ET has also been discussed as a general mechanism of change in psychotherapy. In psychotherapy, interpersonal processes like empathy, mentalization, and the therapeutic alliance may be considered to function as ostensive cues (Csibra & Gergely, 2009; Fonagy & Allison, 2014). The importance assigned to ET seems compatible with most theories of psychotherapy (e.g., cognitive, psychoanalytic, humanistic) because it tackles a human learning process addressed in any therapeutic intervention: the capacity to learn from experience. The feeling of being understood, of finding oneself accurately represented in the mind of another, rekindles ET and thus might reestablish trust in social learning. This is of central importance for the therapy of individuals with epistemic petrification, which normally experience a sense of isolation from the social world due to communicative pathways with others being essentially severed (Fonagy et al., 2015). Over time, in a benevolent social environment, this may also generalize beyond the therapeutic setting as it enables increasingly accurate interpretation of other’s mental states (Fonagy et al., 2015; Fonagy & Allison, 2014).

Previous research

While conceptual work on ET promises to advance our understanding of developmental psychopathology and psychotherapy, there is a need for a valid instrument that assesses ET in adolescents and adults and therewith provides an empirical validation for this clinical theory. In devising our ET instrument we have drawn from previous experimental work carried on young children (Corriveau & Harris, 2009; Egyed et al., 2013). In the following paragraphs we describe these earlier studies and then present how we developed our instrument to study ET in adults. Egyed in his experiment (Egyed et al., 2013) sets out to study the mechanism of ET in toddlers. In Egyed’s experiment n=48 toddlers aged 18 months were seated across a table with an experimenter. On the table in between the toddler and the experimenter were placed two objects, one blue object to the right and one orange object to the left. In the first condition, the experimenter first smiled at the blue object and then looked disgusted towards the orange object. The experimenter then left the room and a second person entered and asked the toddler to hand her one of the objects. In 31% of the cases, the toddler handed the object preferred by the experimenter. In contrast, in the second condition, where the experimenter established ostensive contact with the toddler by smiling and eyecontact, the toddler handed the second person the object preferred by the experimenter in 69% of the cases. It can be assumed that the toddler generalized the information regarding the preference beyond the dyadic interaction.

The experiment by Corriveau and Harris (2009) with 147 young children at the age of four to five years works similarly.
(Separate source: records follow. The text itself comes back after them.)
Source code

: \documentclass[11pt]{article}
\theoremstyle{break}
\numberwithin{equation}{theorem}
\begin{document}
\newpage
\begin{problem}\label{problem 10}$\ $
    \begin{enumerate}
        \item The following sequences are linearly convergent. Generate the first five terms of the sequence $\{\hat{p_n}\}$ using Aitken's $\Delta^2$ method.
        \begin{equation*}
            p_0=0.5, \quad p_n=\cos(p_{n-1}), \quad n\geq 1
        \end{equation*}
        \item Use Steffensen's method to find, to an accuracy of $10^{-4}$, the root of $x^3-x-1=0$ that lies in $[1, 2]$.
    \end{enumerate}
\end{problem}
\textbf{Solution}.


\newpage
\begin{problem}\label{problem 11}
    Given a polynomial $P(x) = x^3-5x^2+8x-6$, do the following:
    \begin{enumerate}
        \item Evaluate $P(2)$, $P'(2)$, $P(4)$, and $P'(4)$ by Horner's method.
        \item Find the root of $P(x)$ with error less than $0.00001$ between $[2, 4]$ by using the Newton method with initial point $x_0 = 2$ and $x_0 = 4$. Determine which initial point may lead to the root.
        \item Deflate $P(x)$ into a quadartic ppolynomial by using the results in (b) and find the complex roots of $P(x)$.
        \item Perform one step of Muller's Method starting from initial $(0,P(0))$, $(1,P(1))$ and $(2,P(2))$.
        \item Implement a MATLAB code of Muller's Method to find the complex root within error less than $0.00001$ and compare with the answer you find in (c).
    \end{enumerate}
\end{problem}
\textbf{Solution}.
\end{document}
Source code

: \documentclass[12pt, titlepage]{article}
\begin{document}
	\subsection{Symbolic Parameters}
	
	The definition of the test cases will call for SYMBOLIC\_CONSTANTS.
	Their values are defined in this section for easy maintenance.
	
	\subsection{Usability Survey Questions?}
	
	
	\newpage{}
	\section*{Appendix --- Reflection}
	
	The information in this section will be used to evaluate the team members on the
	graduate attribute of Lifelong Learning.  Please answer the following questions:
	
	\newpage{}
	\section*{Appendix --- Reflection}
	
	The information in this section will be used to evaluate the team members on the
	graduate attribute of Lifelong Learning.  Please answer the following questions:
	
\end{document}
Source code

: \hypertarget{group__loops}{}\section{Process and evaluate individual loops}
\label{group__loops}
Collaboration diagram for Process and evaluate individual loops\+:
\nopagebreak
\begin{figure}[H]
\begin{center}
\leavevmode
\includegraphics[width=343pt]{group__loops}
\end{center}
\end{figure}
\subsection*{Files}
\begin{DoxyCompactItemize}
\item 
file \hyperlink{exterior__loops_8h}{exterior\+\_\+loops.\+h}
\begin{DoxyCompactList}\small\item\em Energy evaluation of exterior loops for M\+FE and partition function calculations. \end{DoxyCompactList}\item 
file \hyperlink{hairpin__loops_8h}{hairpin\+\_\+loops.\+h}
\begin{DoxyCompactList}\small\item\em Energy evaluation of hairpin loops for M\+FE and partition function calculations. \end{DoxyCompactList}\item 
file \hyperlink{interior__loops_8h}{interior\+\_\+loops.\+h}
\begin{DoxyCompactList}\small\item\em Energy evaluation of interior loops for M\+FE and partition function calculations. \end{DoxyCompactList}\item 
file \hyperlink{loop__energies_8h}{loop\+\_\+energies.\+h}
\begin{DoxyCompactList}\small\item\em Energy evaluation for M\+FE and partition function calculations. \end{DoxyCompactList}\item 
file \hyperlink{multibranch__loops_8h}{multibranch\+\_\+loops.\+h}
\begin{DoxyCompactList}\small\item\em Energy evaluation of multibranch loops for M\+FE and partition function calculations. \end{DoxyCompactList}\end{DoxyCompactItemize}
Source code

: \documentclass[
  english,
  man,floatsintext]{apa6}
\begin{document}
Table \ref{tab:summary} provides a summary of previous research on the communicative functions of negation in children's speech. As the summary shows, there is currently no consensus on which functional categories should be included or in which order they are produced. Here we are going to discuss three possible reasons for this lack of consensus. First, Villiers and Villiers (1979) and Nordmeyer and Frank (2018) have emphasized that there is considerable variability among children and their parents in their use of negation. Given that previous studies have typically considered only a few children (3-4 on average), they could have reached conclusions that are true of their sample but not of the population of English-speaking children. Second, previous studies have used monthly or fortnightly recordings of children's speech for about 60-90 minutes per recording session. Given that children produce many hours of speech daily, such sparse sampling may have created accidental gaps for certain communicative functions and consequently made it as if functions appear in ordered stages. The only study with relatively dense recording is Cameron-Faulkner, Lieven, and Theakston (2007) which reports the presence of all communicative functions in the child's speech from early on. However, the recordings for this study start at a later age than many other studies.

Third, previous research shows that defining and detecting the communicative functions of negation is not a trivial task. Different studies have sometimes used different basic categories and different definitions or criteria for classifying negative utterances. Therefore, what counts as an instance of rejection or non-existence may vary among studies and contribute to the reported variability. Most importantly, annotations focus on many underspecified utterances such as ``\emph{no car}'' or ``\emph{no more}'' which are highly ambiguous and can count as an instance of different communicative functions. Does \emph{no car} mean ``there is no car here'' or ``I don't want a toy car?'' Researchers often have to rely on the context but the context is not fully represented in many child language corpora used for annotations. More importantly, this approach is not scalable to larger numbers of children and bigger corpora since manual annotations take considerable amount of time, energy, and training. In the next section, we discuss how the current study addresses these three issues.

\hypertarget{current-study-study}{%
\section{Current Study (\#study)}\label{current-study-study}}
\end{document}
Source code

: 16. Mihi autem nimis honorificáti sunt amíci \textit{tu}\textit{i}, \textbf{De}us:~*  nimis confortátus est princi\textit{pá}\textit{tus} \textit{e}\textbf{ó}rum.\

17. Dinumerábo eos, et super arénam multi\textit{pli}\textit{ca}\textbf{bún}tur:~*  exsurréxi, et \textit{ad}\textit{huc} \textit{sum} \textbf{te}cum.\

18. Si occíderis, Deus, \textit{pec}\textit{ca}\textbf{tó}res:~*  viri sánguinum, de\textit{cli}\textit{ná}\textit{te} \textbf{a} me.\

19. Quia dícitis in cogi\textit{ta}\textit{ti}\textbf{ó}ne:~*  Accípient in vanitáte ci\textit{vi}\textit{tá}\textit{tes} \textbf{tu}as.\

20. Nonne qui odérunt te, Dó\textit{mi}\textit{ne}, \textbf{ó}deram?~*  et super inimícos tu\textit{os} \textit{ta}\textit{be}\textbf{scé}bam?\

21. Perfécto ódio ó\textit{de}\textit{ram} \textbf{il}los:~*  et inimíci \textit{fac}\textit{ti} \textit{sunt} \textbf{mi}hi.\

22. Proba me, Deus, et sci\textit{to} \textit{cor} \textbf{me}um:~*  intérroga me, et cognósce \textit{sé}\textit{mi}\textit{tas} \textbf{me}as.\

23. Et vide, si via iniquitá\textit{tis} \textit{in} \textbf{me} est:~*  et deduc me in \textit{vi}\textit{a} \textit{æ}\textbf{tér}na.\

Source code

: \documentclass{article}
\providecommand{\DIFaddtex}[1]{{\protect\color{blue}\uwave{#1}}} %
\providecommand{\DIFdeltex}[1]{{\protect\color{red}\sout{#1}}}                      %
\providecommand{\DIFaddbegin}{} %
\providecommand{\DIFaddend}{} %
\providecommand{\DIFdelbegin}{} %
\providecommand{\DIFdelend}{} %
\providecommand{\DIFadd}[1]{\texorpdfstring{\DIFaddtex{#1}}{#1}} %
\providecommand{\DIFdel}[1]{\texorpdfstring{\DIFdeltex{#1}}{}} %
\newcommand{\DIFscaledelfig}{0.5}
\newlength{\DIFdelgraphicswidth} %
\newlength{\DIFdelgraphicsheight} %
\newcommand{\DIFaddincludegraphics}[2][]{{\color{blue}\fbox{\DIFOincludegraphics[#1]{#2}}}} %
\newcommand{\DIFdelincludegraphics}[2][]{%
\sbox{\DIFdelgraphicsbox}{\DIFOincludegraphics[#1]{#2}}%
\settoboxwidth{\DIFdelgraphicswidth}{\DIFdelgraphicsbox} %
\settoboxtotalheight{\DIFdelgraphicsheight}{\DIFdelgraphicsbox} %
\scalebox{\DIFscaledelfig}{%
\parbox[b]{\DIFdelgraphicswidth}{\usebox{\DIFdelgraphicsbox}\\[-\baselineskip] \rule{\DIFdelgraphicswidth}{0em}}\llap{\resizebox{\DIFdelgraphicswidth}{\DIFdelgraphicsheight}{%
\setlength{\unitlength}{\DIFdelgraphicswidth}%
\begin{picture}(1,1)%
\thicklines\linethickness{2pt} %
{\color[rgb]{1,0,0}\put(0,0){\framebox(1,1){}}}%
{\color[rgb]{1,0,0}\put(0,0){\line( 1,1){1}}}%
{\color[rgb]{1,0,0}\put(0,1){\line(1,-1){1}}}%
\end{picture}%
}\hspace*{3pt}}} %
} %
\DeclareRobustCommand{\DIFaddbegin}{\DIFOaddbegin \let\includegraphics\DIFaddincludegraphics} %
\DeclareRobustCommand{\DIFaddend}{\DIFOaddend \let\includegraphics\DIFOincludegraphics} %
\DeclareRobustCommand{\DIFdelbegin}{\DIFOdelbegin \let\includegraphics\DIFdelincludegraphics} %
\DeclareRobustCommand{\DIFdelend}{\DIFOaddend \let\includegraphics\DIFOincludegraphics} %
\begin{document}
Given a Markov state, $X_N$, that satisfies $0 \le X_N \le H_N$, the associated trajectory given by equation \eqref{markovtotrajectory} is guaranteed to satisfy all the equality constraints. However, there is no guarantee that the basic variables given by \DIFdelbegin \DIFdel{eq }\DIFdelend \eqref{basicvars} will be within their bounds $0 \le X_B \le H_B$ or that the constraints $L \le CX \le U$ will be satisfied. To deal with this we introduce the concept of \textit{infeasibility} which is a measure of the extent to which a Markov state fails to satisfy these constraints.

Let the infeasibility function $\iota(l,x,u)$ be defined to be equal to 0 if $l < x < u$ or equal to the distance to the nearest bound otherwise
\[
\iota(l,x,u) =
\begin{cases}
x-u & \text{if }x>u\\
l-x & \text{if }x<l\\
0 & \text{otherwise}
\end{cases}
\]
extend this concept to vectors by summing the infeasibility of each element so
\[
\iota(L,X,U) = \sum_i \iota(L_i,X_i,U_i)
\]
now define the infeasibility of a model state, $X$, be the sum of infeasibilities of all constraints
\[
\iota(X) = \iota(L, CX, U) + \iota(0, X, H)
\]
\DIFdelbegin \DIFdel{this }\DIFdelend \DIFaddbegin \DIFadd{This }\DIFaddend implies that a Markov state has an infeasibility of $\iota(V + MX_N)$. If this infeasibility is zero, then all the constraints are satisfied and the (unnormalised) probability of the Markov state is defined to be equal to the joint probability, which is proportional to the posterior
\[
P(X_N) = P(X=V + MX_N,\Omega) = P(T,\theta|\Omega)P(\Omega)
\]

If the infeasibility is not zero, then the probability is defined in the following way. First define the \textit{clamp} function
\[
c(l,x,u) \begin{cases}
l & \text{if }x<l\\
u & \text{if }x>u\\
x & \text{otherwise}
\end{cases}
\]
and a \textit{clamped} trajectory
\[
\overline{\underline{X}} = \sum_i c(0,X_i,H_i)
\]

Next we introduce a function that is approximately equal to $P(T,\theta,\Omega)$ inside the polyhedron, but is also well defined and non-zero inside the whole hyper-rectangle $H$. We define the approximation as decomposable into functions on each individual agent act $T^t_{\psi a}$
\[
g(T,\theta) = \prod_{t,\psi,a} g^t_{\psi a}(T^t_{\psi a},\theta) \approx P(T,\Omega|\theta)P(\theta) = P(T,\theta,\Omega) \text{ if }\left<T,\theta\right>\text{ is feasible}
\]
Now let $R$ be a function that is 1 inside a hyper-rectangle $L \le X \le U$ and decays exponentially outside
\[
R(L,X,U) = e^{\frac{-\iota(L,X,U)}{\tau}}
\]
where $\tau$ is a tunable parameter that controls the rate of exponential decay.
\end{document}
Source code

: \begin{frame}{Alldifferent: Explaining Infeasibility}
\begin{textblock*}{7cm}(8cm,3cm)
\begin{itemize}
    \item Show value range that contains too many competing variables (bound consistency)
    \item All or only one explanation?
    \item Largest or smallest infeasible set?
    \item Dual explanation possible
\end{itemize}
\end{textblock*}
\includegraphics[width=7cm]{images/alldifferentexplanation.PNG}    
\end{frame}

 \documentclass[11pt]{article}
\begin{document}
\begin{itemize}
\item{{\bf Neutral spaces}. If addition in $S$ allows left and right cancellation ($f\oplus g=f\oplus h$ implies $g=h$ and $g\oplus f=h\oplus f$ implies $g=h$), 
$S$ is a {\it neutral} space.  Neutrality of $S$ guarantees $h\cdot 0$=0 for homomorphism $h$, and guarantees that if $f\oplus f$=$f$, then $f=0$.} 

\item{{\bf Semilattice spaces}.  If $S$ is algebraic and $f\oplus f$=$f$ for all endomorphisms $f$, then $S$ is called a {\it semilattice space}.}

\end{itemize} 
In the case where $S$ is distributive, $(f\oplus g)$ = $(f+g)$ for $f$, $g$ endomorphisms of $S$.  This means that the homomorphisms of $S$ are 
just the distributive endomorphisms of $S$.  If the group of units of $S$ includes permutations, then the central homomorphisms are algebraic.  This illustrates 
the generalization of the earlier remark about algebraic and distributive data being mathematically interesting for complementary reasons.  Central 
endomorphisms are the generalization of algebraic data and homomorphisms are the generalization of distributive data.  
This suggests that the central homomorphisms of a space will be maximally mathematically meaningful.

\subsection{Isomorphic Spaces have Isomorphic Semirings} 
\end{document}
The children were presented with pictures of fantasy animals and had to choose one of two labels for the animals, one provided by the child’s mother, the other by a stranger. The fantasy animals were either completely unfamiliar or hybrid animals that were made up of two different animals in proportions of 50/50 or 75/25. With the unfamiliar animals and the 50/50 ones, the mother and the stranger supplied different, yet fitting labels. For the 75/25 animals, the mother labeled the part of the animal that corresponded to the 25% part while the stranger supplied the label that corresponded to the 75% part. In this experiment, epistemic vigilance would correspond to the children choosing the label supplied from the mother for the unfamiliar and 50/50 conditions, and the label of the stranger for the 75/25 condition.

Both experiments assess ET by measuring how new information is processed by the child. For the information to actually be processed by ET, the information has to be relevant Sperber et al. (2010). Gilbert et al. were able to show that information that has no specific relevance to the subject is automatically accepted as truthful, but is not internalized (Gilbert, Krull, & Malone, 1990; Gilbert, Tafarodi, & Malone, 1993). Non-salient information is not relevant for the self on a conscious or unconscious level, accordingly, there is no risk associated in accepting it, as the information is not considered relevant at any point in the future. At the same time, while keeping the processing cost at a bare minimum, it might be evolutionary optimal to accept non-relevant information as true if it was not merely uttered but asserted, as assuming the information was false would require the individual to question the legitimacy of the assertion.

While it is relatively easy to experimentally establish relevance with young children, it is more difficult to create salient material for adults, who have already formed interests and knowledge. For new information to achieve relevance in the context of existing beliefs, one of three conditions has to be met (Sperber & Wilson, 1995): i) Implications arise taking the new information and contextual beliefs together as premises, which are not derivable from neither the context nor the new information alone. These implications are then accepted as new beliefs. ii) The individual has to adjust their confidence in contextually activated beliefs when taking in the new information. iii) The individual’s prior beliefs might contradict the new information. Either the new information has to be rejected or the existing beliefs have to be remodeled accordingly (Sperber & Wilson, 1995).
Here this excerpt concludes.